### To do
Your answer must be every line of the data that holds the string "description".

Input for this task START

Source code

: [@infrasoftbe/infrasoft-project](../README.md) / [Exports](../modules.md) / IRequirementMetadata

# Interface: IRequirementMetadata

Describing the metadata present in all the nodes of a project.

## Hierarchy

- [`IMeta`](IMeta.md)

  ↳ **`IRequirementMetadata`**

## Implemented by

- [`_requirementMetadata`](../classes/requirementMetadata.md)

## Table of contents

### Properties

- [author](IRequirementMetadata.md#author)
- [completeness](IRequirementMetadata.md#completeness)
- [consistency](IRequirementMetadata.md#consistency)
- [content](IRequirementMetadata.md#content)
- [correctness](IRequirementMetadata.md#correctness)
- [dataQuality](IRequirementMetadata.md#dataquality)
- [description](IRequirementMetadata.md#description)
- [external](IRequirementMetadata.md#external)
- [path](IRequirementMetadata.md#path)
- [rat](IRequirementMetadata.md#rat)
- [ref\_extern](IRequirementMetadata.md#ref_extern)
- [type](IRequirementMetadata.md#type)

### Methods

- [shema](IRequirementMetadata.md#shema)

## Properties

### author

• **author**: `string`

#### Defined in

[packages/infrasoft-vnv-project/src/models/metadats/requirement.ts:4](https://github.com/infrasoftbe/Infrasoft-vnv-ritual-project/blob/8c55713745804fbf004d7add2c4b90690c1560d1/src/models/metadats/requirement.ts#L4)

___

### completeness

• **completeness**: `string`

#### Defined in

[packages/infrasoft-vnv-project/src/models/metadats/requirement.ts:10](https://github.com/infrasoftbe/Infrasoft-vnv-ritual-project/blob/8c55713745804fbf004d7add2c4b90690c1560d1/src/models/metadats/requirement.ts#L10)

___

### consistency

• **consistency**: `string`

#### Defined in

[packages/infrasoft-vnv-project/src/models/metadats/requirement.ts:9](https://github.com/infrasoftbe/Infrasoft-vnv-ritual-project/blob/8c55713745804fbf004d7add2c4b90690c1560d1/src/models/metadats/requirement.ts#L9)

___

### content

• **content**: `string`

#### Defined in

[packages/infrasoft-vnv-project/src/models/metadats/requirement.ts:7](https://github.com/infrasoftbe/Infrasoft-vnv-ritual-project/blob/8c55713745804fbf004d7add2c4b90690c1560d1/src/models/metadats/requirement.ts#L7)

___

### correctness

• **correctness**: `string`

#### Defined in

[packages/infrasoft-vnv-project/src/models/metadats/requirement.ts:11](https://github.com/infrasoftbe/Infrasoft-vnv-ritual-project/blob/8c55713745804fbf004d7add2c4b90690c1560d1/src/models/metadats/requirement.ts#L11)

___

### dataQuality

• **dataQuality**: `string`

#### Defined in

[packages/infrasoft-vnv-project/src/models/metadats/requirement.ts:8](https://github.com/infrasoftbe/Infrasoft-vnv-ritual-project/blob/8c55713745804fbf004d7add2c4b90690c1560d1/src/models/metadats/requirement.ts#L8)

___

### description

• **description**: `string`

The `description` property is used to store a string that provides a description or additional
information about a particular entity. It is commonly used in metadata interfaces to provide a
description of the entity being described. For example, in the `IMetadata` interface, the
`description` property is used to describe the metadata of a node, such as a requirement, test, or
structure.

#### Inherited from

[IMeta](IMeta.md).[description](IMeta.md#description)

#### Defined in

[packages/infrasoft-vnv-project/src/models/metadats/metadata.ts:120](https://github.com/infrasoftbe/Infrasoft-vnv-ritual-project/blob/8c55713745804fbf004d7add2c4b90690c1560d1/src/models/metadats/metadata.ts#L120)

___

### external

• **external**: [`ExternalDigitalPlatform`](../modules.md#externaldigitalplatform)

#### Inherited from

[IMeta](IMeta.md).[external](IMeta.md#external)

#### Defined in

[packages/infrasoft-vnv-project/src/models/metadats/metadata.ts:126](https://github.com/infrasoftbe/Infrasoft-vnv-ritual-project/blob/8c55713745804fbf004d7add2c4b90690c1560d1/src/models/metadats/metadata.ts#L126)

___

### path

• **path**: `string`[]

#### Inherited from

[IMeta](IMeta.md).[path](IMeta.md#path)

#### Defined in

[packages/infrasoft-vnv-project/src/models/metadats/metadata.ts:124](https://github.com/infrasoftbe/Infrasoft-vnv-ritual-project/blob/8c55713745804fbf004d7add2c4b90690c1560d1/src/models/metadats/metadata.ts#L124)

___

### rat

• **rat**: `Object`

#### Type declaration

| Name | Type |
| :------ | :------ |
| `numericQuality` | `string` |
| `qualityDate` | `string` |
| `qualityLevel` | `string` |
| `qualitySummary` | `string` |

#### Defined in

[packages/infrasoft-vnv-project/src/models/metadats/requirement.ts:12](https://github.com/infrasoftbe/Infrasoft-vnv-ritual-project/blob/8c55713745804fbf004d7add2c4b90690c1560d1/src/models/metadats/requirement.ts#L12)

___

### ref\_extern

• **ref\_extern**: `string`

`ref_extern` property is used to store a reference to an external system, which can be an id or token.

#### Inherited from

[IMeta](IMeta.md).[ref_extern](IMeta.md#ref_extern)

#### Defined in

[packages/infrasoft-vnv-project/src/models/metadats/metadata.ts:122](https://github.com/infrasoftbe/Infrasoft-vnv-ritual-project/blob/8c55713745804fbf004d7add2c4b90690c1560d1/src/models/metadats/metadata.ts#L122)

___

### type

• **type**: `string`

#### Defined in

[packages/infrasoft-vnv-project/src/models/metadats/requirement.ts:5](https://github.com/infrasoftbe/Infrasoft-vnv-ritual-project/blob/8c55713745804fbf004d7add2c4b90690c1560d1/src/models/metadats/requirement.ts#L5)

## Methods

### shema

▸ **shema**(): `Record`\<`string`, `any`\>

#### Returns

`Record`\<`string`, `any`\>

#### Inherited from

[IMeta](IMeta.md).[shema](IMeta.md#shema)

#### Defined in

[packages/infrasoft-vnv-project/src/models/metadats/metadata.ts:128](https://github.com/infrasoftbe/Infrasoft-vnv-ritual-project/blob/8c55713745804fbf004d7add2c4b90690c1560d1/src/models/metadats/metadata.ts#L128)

Input for this task END

### Task response
- [description](IRequirementMetadata.md#description)
### description
• **description**: `string`
The `description` property is used to store a string that provides a description or additional
description of the entity being described. For example, in the `IMetadata` interface, the
`description` property is used to describe the metadata of a node, such as a requirement, test, or
[IMeta](IMeta.md).[description](IMeta.md#description)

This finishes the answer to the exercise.